Why EDID is not trustworthy for DPI

Nicolas Mailhot nicolas.mailhot at laposte.net
Thu Oct 6 15:05:37 UTC 2011

Le Jeu 6 octobre 2011 16:33, Matthew Garrett a écrit :
> On Thu, Oct 06, 2011 at 09:30:50AM -0500, Chris Adams wrote:
>> Once upon a time, Matthew Garrett <mjg59 at srcf.ucam.org> said:
>> > Like I said, that works fine right up until the point where you plug in
>> > a monitor with a different DPI. What do we do then?
>> I would wager that the majority of Fedora systems are single monitor
>> (or, in the case of notebooks, single monitor much of the time); can't
>> we at least try to correct for that case first, and _then_ try to deal
>> with multi-monitor setups?
> Changing the current behaviour doesn't make the most common case
> significantly better, but potentially makes a less common (but still
> common) case significantly worse. What's the benefit?

Have the same font size value mean the same thing in gnome and not-gnome apps?

Help people who use several computers calibrate them so they get the same font
sizes on all of them without having to remember size 14 means something on one
computer and another on others?

Support single-screen high-density screen setups by default?

Make network homes work as long as every client uses a display with working EDID?

Really, this focus on not letting people provide simple display sizes when the
EDID is broken¹ is ridiculous.

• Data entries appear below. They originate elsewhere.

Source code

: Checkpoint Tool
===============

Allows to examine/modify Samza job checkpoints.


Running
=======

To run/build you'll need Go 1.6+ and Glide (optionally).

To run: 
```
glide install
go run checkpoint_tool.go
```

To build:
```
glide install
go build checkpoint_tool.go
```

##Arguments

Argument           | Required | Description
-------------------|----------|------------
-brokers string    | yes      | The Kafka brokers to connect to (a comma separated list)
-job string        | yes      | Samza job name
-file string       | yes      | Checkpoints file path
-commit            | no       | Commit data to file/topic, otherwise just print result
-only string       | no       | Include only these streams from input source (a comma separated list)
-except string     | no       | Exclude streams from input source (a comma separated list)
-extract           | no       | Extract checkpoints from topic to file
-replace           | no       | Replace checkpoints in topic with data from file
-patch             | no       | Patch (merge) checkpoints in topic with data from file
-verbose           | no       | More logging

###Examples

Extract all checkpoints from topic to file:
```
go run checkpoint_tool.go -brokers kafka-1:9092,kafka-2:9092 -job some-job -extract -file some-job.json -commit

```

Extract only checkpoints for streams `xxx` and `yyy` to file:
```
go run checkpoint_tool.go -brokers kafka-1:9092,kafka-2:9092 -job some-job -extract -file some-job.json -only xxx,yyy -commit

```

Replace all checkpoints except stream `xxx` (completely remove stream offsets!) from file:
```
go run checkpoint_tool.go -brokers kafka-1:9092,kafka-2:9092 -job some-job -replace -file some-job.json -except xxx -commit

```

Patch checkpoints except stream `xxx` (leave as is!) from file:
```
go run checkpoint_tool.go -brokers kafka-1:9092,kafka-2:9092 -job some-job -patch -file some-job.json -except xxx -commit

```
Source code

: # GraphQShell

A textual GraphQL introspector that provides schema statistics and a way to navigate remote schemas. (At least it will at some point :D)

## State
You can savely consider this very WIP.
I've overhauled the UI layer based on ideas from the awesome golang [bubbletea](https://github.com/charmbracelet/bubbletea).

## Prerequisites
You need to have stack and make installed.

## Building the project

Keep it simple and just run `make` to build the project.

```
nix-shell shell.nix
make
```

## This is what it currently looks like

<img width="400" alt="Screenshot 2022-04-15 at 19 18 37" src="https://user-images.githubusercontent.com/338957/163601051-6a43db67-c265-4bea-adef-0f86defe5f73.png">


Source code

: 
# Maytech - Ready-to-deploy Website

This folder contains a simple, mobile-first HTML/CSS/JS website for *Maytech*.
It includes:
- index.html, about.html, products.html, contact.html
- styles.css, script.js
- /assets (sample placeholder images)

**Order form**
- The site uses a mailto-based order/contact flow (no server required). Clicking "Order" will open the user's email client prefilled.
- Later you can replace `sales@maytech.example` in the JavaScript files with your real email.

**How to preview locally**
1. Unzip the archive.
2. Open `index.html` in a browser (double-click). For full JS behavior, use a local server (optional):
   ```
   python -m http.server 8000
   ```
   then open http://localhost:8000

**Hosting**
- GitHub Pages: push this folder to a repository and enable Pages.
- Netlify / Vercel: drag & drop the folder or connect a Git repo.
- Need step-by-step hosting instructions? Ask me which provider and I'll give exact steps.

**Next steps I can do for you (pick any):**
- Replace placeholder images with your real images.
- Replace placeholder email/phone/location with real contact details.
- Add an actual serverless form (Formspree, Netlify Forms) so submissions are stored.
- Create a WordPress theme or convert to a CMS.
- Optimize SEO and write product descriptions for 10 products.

Especially when *at the same time* GNOME 3.2
advertises support for colour correcting displays using ridiculously complex

As you've already pointed out, the new heuristic does not solve the complex
cases. So it's no use enumerating them to justify it. It won't make them go
away and they will need handling sooner or later with the heuristic or without
it. In the meanwhile all the heuristic does is introduce inconsistencies in
font handling between GNOME and everyone else.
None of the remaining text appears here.